Het doel van de Woondeal om voor 2030 zeker 35.000 nieuwe woningen te realiseren, is nog steeds haalbaar. Dat blijkt uit de cijfers van de Regionale Woningmarktmonitor Arnhem-Nijmegen 2020. Tot nu zijn er vanuit de Woondeal al 6.500 nieuwe woningen gebouwd. Wel loopt de opgave niet op alle onderdelen op schema.
Tempo iets omhoog
Ondanks dat het doel van de Woondeal nog steeds haalbaar is, is er ook een belangrijke kanttekening. In 2025 dient namelijk al de mijlpaal gevierd te worden van 20.000 nieuwe woningen. Hiervoor moeten nog 13.500 woningen gebouwd worden. Uit de nieuwe Woningmarktmonitor blijkt dat hiervoor het tempo van het lopende programma iets omhoog moet. Stefan Tempelman, ambtelijk coördinator Woondeal: ‘We zijn heel blij dat we op schema liggen voor 2030. Maar voor 2025 moeten de plannen nog sneller van het papier afkomen. Daar hebben we het volste vertrouwen in. Omdat de samenwerking tussen de overheden, woningcorporaties en marktpartijen goed verloopt en omdat de plannen van de komende jaren harde afspraken bevatten. De nieuwe Woningmarktmonitor laat zien dat we de meeste plannen op papier tot dusver ook echt gerealiseerd hebben. Dat is voor ons een bevestiging dat we op de goede weg zijn.’

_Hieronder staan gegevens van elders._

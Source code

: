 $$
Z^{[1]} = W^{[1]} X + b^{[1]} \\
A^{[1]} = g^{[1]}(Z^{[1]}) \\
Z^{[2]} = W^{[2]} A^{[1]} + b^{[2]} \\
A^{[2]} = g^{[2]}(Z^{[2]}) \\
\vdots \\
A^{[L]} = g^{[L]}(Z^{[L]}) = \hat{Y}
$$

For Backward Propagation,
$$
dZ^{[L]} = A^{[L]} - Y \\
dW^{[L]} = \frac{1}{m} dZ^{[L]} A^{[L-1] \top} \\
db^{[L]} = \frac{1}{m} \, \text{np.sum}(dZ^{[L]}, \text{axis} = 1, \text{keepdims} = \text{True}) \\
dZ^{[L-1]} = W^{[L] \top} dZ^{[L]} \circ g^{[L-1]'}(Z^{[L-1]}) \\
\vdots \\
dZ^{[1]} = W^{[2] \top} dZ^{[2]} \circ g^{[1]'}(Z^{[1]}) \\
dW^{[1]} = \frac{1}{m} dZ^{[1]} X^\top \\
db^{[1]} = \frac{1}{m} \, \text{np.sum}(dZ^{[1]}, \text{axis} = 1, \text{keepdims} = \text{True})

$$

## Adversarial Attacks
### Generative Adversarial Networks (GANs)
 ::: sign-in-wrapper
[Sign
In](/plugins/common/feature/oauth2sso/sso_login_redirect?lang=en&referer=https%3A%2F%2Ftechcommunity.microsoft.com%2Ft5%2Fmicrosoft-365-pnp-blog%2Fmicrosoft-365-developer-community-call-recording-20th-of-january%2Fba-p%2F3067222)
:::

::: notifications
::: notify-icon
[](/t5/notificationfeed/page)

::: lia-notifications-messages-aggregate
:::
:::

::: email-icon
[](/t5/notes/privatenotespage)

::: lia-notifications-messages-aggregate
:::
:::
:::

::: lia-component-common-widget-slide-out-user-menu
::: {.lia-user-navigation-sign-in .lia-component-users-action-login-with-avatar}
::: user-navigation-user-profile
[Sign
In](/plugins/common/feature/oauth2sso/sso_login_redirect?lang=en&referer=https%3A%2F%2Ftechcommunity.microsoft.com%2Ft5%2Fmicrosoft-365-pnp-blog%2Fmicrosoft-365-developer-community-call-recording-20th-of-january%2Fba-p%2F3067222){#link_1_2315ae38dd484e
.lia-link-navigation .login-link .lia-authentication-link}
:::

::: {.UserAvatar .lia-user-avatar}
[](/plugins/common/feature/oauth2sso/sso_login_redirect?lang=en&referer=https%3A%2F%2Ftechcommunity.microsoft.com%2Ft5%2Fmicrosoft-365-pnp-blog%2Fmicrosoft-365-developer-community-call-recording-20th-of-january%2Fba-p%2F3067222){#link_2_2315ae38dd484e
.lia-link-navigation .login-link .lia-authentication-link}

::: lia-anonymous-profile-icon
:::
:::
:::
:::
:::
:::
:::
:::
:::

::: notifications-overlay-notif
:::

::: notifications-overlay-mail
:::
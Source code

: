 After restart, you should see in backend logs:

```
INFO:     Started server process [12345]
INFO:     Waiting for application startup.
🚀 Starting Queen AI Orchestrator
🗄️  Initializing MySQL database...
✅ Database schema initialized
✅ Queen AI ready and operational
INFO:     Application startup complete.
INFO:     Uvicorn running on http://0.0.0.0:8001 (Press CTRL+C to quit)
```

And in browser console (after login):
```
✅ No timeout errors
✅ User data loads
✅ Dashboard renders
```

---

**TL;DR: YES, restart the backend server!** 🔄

Verschillen per deelgebied
Uit de nieuwe Woningmarktmonitor blijkt ook dat het per deelgebied verschilt in hoeverre de realisatie van nieuwe woningen op schema verloopt. Zo loopt subregio Arnhem vóór op schema. Subregio’s Nijmegen en De Liemers lopen iets achter bij het realiseren van nieuwe woningen. Geke Blokland, beleidsmedewerker Wonen bij Gemeente Rheden: ‘Elk deelgebied heeft zijn eigen aandachtspunten. Zo heeft subregio Arnhem al veel woningen gerealiseerd, maar heeft het nog te weinig harde plannen, zodat er weinig ruimte is voor planuitval. Daarnaast heeft subregio Nijmegen juist veel harde plannen, maar zij lopen wat achter met realiseren. En subregio De Liemers heeft voldoende harde plannen, maar ook zij zullen moeten versnellen qua realisatie. Door de monitor hebben we inzicht in de opgave per subregio en per gemeente en kunnen we op tijd bijsturen.’